TASK INSTRUCTIONS
Among the entries that follow, the required portion opens with the line containing "#### Прочие ссылки" and closes with the line containing "## Pré-requisitos". Give that portion again exactly, and nothing else.
++++ RECORDS SHOWN
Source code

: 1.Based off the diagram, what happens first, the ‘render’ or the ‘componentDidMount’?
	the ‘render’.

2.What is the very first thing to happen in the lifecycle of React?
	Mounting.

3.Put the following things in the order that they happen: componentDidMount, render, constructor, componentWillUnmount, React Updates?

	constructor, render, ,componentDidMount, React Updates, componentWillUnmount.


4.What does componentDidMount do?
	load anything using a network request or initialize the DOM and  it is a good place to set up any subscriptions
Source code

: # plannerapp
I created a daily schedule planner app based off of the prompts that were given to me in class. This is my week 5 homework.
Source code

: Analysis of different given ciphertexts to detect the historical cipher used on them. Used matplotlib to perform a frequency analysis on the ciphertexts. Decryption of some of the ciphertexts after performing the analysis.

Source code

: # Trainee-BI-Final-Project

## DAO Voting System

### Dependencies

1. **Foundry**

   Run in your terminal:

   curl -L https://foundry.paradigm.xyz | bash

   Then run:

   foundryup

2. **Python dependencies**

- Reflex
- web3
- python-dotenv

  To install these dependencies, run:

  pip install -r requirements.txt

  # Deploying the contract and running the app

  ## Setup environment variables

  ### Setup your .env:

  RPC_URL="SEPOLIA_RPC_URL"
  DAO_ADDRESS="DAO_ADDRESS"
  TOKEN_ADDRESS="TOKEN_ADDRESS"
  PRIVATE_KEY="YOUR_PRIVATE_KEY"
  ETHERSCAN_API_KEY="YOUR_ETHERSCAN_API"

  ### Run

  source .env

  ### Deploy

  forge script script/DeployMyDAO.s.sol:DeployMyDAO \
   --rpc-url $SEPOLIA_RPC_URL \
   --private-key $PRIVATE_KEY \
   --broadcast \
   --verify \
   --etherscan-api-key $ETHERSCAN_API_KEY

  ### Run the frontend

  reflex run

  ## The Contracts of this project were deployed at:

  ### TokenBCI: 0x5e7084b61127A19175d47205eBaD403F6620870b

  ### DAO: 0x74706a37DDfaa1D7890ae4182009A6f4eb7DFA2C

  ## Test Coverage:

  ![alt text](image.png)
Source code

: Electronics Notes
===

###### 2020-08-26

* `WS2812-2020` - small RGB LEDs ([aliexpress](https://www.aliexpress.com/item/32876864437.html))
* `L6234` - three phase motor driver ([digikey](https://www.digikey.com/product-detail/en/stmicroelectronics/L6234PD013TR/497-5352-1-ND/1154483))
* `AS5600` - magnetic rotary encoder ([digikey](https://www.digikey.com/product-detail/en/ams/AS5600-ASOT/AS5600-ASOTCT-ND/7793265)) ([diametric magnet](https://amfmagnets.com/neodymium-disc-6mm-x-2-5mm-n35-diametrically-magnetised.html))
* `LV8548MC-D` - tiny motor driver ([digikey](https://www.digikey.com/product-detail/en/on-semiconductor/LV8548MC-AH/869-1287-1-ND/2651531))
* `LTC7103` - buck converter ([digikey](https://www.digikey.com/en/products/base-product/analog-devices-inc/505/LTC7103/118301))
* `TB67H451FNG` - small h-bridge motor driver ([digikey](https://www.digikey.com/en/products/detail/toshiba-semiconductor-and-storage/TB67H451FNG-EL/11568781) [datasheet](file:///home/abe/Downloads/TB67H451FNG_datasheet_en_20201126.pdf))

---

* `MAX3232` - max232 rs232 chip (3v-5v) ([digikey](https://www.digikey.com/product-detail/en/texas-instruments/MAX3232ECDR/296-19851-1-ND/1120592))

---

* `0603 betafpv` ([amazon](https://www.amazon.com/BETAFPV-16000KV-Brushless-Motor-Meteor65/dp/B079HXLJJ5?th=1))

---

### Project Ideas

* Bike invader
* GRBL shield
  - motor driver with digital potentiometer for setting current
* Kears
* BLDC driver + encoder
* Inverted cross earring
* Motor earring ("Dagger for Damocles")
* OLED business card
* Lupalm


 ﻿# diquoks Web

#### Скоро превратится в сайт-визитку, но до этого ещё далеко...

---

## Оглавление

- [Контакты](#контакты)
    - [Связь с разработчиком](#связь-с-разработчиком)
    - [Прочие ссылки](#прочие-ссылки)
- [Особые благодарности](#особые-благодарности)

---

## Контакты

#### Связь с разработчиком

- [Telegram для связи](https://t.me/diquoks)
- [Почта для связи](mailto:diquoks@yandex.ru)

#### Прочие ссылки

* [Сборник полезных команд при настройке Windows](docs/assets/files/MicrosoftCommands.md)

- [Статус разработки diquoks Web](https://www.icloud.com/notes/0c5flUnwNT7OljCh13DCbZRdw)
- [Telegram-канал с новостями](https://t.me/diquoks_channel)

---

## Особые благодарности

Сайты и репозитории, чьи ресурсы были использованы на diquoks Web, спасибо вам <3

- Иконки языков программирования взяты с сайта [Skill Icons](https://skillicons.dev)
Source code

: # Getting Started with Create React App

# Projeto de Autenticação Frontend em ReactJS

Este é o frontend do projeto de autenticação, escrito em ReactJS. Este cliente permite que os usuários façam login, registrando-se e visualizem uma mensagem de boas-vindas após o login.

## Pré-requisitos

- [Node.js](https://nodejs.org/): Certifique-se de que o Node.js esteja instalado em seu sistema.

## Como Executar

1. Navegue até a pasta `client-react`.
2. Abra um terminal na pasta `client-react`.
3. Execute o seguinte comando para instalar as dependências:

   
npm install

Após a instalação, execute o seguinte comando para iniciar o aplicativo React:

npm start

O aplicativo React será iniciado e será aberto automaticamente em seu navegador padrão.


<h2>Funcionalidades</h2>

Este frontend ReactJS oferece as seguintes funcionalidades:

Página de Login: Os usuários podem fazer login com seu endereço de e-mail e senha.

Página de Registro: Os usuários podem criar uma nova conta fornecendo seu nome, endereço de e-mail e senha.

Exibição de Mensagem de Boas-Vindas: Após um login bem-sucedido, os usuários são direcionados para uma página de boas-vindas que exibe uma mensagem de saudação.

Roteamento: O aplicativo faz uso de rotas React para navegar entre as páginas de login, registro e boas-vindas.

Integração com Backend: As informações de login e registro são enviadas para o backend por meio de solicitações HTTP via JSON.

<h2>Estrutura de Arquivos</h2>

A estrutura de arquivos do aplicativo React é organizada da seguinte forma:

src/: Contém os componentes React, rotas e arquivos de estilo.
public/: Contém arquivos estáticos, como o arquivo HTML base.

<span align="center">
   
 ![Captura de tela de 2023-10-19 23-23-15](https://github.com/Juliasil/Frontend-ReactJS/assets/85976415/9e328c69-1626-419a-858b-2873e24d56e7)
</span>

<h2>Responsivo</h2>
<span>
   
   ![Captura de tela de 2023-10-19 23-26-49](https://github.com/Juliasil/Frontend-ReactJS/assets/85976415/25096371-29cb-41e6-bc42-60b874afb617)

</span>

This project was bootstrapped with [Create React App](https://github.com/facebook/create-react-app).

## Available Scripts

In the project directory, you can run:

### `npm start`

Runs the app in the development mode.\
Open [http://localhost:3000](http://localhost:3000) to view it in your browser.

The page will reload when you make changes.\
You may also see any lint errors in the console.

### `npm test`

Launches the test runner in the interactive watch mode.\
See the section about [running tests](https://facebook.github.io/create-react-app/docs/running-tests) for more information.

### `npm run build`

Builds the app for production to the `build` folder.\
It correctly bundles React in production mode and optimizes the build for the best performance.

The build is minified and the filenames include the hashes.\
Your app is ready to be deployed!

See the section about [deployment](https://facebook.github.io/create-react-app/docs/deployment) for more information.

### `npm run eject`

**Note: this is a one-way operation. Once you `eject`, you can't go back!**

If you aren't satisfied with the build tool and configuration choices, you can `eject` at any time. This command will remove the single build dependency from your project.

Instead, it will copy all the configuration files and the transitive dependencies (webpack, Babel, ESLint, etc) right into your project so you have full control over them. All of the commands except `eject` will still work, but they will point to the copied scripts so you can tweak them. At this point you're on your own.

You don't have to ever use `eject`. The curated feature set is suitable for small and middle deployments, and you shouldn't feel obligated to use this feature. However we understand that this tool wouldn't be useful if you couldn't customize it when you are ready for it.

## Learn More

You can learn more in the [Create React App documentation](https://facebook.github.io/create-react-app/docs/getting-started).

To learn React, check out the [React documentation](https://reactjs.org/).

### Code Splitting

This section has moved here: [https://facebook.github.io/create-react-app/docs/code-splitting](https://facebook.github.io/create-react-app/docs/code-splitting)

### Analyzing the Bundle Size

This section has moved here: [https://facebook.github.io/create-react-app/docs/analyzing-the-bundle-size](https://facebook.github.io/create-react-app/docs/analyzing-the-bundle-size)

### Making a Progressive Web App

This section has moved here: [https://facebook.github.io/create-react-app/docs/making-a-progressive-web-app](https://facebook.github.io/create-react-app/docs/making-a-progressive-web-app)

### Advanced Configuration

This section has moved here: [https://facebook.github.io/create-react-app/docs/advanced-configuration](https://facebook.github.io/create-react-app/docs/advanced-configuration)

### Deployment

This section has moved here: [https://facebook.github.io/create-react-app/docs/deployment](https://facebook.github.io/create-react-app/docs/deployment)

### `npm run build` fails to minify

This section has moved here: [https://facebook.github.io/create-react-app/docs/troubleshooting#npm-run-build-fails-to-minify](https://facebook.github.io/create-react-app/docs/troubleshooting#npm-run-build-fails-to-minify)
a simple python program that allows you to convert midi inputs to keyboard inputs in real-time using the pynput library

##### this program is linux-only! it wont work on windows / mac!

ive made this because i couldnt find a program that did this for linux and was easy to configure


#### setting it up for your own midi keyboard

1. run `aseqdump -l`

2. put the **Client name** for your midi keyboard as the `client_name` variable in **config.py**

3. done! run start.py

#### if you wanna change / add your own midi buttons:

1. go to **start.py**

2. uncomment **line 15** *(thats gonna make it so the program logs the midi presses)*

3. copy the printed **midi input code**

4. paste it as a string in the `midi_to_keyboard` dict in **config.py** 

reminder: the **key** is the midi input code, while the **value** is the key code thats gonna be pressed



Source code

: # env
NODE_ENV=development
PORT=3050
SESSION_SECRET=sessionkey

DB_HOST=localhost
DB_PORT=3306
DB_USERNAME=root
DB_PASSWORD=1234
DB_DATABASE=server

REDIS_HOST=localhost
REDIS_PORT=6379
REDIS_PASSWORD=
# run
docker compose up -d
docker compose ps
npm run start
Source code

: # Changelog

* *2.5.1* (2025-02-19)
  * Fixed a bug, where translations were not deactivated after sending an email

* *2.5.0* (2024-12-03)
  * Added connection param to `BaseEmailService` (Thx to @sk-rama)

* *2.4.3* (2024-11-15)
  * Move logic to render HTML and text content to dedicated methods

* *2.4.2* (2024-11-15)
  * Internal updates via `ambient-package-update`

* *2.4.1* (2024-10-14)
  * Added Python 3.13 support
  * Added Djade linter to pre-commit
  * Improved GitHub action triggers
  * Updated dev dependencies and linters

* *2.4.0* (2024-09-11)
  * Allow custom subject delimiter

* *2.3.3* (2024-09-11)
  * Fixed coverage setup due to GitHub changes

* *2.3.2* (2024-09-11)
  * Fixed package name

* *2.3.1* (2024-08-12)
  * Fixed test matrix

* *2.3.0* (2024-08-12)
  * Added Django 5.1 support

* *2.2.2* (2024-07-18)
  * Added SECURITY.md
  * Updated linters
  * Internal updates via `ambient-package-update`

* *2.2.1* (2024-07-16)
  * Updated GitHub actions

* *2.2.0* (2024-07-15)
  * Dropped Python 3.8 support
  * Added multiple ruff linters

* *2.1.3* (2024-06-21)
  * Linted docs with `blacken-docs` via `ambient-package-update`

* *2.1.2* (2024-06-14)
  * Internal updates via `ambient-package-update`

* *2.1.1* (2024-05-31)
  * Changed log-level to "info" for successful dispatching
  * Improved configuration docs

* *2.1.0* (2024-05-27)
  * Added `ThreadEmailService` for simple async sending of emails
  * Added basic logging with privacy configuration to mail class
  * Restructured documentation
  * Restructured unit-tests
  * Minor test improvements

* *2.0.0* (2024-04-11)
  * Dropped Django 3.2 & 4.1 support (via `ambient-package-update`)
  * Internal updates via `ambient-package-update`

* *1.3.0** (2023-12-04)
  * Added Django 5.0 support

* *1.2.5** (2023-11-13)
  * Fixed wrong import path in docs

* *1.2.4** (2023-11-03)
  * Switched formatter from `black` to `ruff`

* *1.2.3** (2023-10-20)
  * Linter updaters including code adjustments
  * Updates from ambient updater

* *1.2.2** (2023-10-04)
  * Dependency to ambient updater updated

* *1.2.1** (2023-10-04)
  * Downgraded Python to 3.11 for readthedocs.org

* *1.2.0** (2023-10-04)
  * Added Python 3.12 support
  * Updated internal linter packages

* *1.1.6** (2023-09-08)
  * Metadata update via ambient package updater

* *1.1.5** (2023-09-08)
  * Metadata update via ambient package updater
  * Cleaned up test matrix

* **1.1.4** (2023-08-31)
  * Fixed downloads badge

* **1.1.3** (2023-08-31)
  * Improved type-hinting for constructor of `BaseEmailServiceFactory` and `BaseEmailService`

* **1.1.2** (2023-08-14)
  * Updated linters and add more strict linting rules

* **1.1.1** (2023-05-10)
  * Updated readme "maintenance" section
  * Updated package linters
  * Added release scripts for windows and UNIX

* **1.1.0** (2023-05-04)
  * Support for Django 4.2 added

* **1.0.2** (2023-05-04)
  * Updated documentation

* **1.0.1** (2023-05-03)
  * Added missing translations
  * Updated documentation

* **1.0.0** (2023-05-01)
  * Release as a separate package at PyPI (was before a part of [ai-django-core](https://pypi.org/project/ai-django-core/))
++++++++
RESPONSE
#### Прочие ссылки

* [Сборник полезных команд при настройке Windows](docs/assets/files/MicrosoftCommands.md)

- [Статус разработки diquoks Web](https://www.icloud.com/notes/0c5flUnwNT7OljCh13DCbZRdw)
- [Telegram-канал с новостями](https://t.me/diquoks_channel)

---

## Особые благодарности

Сайты и репозитории, чьи ресурсы были использованы на diquoks Web, спасибо вам <3

- Иконки языков программирования взяты с сайта [Skill Icons](https://skillicons.dev)
Source code

: # Getting Started with Create React App

# Projeto de Autenticação Frontend em ReactJS

Este é o frontend do projeto de autenticação, escrito em ReactJS. Este cliente permite que os usuários façam login, registrando-se e visualizem uma mensagem de boas-vindas após o login.

## Pré-requisitos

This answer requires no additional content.